インドの人の本というのは日本語にするといちいち大げさに感じてしまうこともあり(笑)なかなか読みにくいのですが、音楽と宗教、波動、音、声、言葉、など広範囲に渡って話が繰り広げられます。
実感をもって語っているのが伝わって来て、音楽を深く実践している人の感覚として共感することが多くありました。魂、霊、など言葉にすると現代の日本では少し胡散臭く感じてしまうもの。しかし、昔から人々が当たり前に大切にしてきたものや考え。そんな言葉が沢山出てきます。そして人間の本質とはという哲学的なところに触れていきます。
例えばこの本の中に出てくる「静かな世界」。
自分の体験に照らすと、たとえどんな大きな音がしていても、どれだけ多くの音が同時になっていても根底に「静けさ」を感じていることがよくあります。コンサートで集中しているときは特にそうですし、普段でもそのモードになると明るさが邪魔で電気を消して真っ暗でピアノを弾いているときもあります。音が歌って語りかけて鮮やかな世界が広がって・・・。傍からみれば真っ暗の中でピアノを弾いているという変な状況ですが、本人はいたって健全で幸せです。

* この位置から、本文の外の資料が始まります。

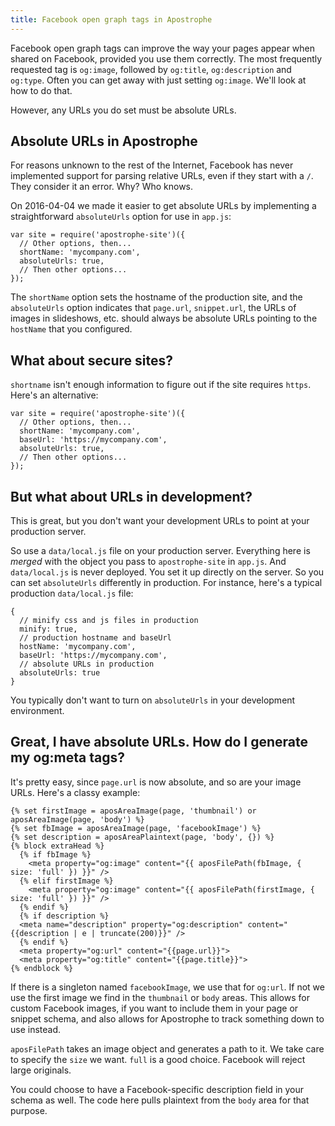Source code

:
 ```yaml
---
title: Facebook open graph tags in Apostrophe
---
```


Facebook open graph tags can improve the way your pages appear when shared on Facebook, provided you use them correctly. The most frequently requested tag is `og:image`, followed by `og:title`, `og:description` and `og:type`. Often you can get away with just setting `og:image`. We'll look at how to do that.


However, any URLs you do set must be absolute URLs.

## Absolute URLs in Apostrophe

For reasons unknown to the rest of the Internet, Facebook has never implemented support for parsing relative URLs, even if they start with a `/`. They consider it an error. Why? Who knows.

On 2016-04-04 we made it easier to get absolute URLs by implementing a straightforward `absoluteUrls` option for use in `app.js`:

```
var site = require('apostrophe-site')({
  // Other options, then...
  shortName: 'mycompany.com',
  absoluteUrls: true,
  // Then other options...
});
```

The `shortName` option sets the hostname of the production site, and the `absoluteUrls` option indicates that `page.url`, `snippet.url`, the URLs of images in slideshows, etc. should always be absolute URLs pointing to the `hostName` that you configured.

## What about secure sites?

`shortname` isn't enough information to figure out if the site requires `https`. Here's an alternative:

```
var site = require('apostrophe-site')({
  // Other options, then...
  shortName: 'mycompany.com',
  baseUrl: 'https://mycompany.com',
  absoluteUrls: true,
  // Then other options...
});
```

## But what about URLs in development?

This is great, but you don't want your development URLs to point at your production server.

So use a `data/local.js` file on your production server. Everything here is *merged* with the object you pass to `apostrophe-site` in `app.js`. And `data/local.js` is never deployed. You set it up directly on the server. So you can set `absoluteUrls` differently in production. For instance, here's a typical production `data/local.js` file:

```
{
  // minify css and js files in production
  minify: true,
  // production hostname and baseUrl
  hostName: 'mycompany.com',
  baseUrl: 'https://mycompany.com',
  // absolute URLs in production
  absoluteUrls: true
}
```

You typically don't want to turn on `absoluteUrls` in your development environment.

## Great, I have absolute URLs. How do I generate my og:meta tags?

It's pretty easy, since `page.url` is now absolute, and so are your image URLs. Here's a classy example:

```
{% set firstImage = aposAreaImage(page, 'thumbnail') or aposAreaImage(page, 'body') %}
{% set fbImage = aposAreaImage(page, 'facebookImage') %}
{% set description = aposAreaPlaintext(page, 'body', {}) %}
{% block extraHead %}
  {% if fbImage %}
    <meta property="og:image" content="{{ aposFilePath(fbImage, { size: 'full' }) }}" />
  {% elif firstImage %}
    <meta property="og:image" content="{{ aposFilePath(firstImage, { size: 'full' }) }}" />
  {% endif %}
  {% if description %}
  <meta name="description" property="og:description" content="{{description | e | truncate(200)}}" />
  {% endif %}
  <meta property="og:url" content="{{page.url}}">
  <meta property="og:title" content="{{page.title}}">
{% endblock %}
```

If there is a singleton named `facebookImage`, we use that for `og:url`. If not we use the first image we find in the `thumbnail` or `body` areas. This allows for custom Facebook images, if you want to include them in your page or snippet schema, and also allows for Apostrophe to track something down to use instead.

`aposFilePath` takes an image object and generates a path to it. We take care to specify the `size` we want. `full` is a good choice. Facebook will reject large originals.

You could choose to have a Facebook-specific description field in your schema as well. The code here pulls plaintext from the `body` area for that purpose.


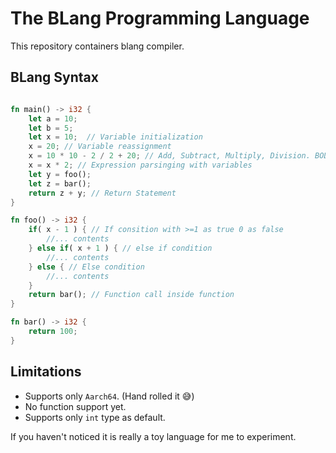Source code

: # The BLang Programming Language

This repository containers blang compiler.


## BLang Syntax
```rust

fn main() -> i32 {
    let a = 10;
    let b = 5;
    let x = 10;  // Variable initialization
    x = 20; // Variable reassignment
    x = 10 * 10 - 2 / 2 + 20; // Add, Subtract, Multiply, Division. BODMAS Rule
    x = x * 2; // Expression parsinging with variables
    let y = foo();
    let z = bar();
    return z + y; // Return Statement
}

fn foo() -> i32 {
    if( x - 1 ) { // If consition with >=1 as true 0 as false
        //... contents
    } else if( x + 1 ) { // else if condition 
        //... contents 
    } else { // Else condition
        //... contents
    }
    return bar(); // Function call inside function
}

fn bar() -> i32 {
    return 100;
}

```

## Limitations

- Supports only `Aarch64`. (Hand rolled it 😅)
- No function support yet.
- Supports only `int` type as default.


If you haven't noticed it is really a toy language for me to experiment.



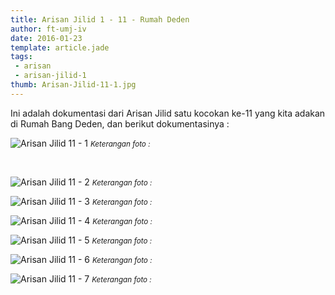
 ```yaml
---
title: Arisan Jilid 1 - 11 - Rumah Deden
author: ft-umj-iv
date: 2016-01-23
template: article.jade
tags:
 - arisan
 - arisan-jilid-1
thumb: Arisan-Jilid-11-1.jpg
---
```


Ini adalah dokumentasi dari Arisan Jilid satu kocokan ke-11 yang kita adakan di Rumah Bang Deden, dan berikut dokumentasinya :

![Arisan Jilid 11 - 1](/story/assets/img/Arisan-Jilid-11-1.jpg)
<small>_Keterangan foto :_</small>

<br/>
<span class="more"></span>

![Arisan Jilid 11 - 2](/story/assets/img/Arisan-Jilid-11-2.jpg)
<small>_Keterangan foto :_</small>

![Arisan Jilid 11 - 3](/story/assets/img/Arisan-Jilid-11-3.jpg)
<small>_Keterangan foto :_</small>

![Arisan Jilid 11 - 4](/story/assets/img/Arisan-Jilid-11-4.jpg)
<small>_Keterangan foto :_</small>

![Arisan Jilid 11 - 5](/story/assets/img/Arisan-Jilid-11-5.jpg)
<small>_Keterangan foto :_</small>

![Arisan Jilid 11 - 6](/story/assets/img/Arisan-Jilid-11-6.jpg)
<small>_Keterangan foto :_</small>

![Arisan Jilid 11 - 7](/story/assets/img/Arisan-Jilid-11-7.jpg)
<small>_Keterangan foto :_</small>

おそらく芸術、アートというのは多かれ少なかれそのように、普段と違う世界を感じられるという効果?があるのだと思います。その感覚を様々な言葉を駆使して述べているのがこの本かなと感じます。多分に宗教的なインドという国の著者ですので、日本的に概念にとまどう場面も多く決して読みやすい本ではないですが、とても面白いです。
そして今回のタイトルの「ピアノ教室では何を習うのか?」の答えは、「芸術」ということになります。
ドレミを覚えて、楽譜を読んで、ソルフェージュをして、ピアノで両手を動かしての先にあるのがそこです。確かに、本質的にはドレミも何も必要ないとも言えます。そんなものは一つも知らなくてもアートは出来ますが、人間、なんでも自由にしていいよと言われても、とまどってしまい、なかなかそうも行きません。「音楽」で芸術的になるのはやはり小さいうちから総合的に学べるピアノが一番近道だと思います。
そもそも芸術は教えられるのかということもあります。それはまた次の機会に。